Altogether, these identified topics suggest that our STM analysis is performing as expected and is yielding a range of theoretically salient themes. We find it reassuring that Hunting and Animal Research clearly emphasize various elements of animal victimization, given that this theme has been repeatedly identified within more qualitative assessments of ALF texts (e.g. Braddock, 2015). It is likewise reassuring that Prisoner Support, Movement Identity, and (Non)Violent Resistance exhibit overlapping content with the issues that were identified within a qualitative analysis of contemporary (i.e. 2005–2015) RALM documents by Johnston and Johnston (2017); and within the RALM fieldwork and interviews conducted by Pellow (2014). Extending our comparisons even further afield, we can also note that our STM’s protest-, ecotage-, and (non)violence-oriented topics also suggest that the North American RALM shares a number of tactical similarities with radical environmental groups more generally. For example, Almquist and Bagozzi (2019) find similar STM topics in an analysis of a UK-based radical environmental zine published during an overlapping time period.
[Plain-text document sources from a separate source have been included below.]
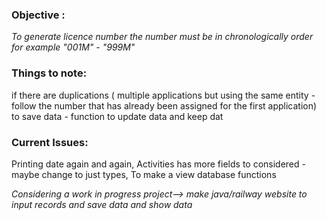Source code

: 
### Objective : 
 *To generate licence number the number must be in chronologically order for example "001M" - "999M"*
 
### Things to note: 
if there are duplications ( multiple applications but using the same entity - follow the number that has already been assigned for the first application) to save data - function to update data and keep dat

###  Current Issues: 
Printing date again and again, Activities has more fields to considered - maybe change to just types, To make a view database functions

*Considering a work in progress project--> make java/railway website to input records and save data and show data*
However, many animal-oriented themes—such as animal morality and animal kindheartedness—identified in past readings of ALF narratives (e.g. Braddock, 2015) are not featured within our topics, implying that the No Compromise publication may function more as a tactical guide for established animal rights activists than as a socialization or recruitment mechanism for potential animal rights sympathizers. We also do not find comparable critiques of capitalism, expressions of solidarity with indigenous movements, or emphasis on critical feminism to those noted in Johnston and Johnston (2017). For instance, Johnston and Johnston (2017) find that 90%, 27%, and 23% of all North American RALM documents in their sample pertained to these three thematic areas, whereas these themes are largely absent from Figure 1. While the RALM may have broadened its discourse within the online materials that Johnston and Johnston (2017) consider, the most prominent North American RALM publication of the 1990s and 2000s appears to focus more squarely on animal abuse and ecotage.

Topic variation

We next evaluate the temporal variation in topical attention over the 1996–2006 period. To do so, we generate the estimated change in topical prevalence according to our STM’s time-count covariate in Figure 2. Figure 2 depicts a movement, and movement identity, that is in flux over the 1996–2006 period. At the outset of No Compromise’s publication, roughly 25% of the zine was dedicated to accounts of Public Protest with only modest attention being paid to our remaining topics, and almost no discussion of animal abuses arising from Hunting or Animal Research. Over the course of our time series, however, attention dedicated to Public Protest waned, with discussions of (Non)Violent Resistance networking (Membership Drive) and Hunting steadily increasing. Animal Research similarly increases in attention within No Compromise from 1996 to 2006, albeit more unevenly, and with a large spike in attention in 2000. This spike in No Compromise’s attention towards Animal Research corresponds closely to the early-2000 founding of SHAC-USA in response to Huntingdon Life Sciences’ (HLS) establishment of a US headquarters and laboratories, and to SHAC-USA’s targeting of HLS and its affiliates.
Figure 2. The RALM’s topical attention over time (issue).
After declines from 1997 to 1998, Ecotage Instructions and Legal Troubles also trend upward, albeit with some variability. The upward trend in Legal Troubles begins in 1998 and continues until 2004, encompassing a period of heightened legal action against radical environmentalists that has come to be known as the “green scare.” It then surges upward again during 2005—the year in which one prominent US official named the RALM as the number one domestic US terrorist threat (Pellow, 2014: 167). Notably, and intuitively, discussions of Ecotage Instructions sharply decline at this same instance.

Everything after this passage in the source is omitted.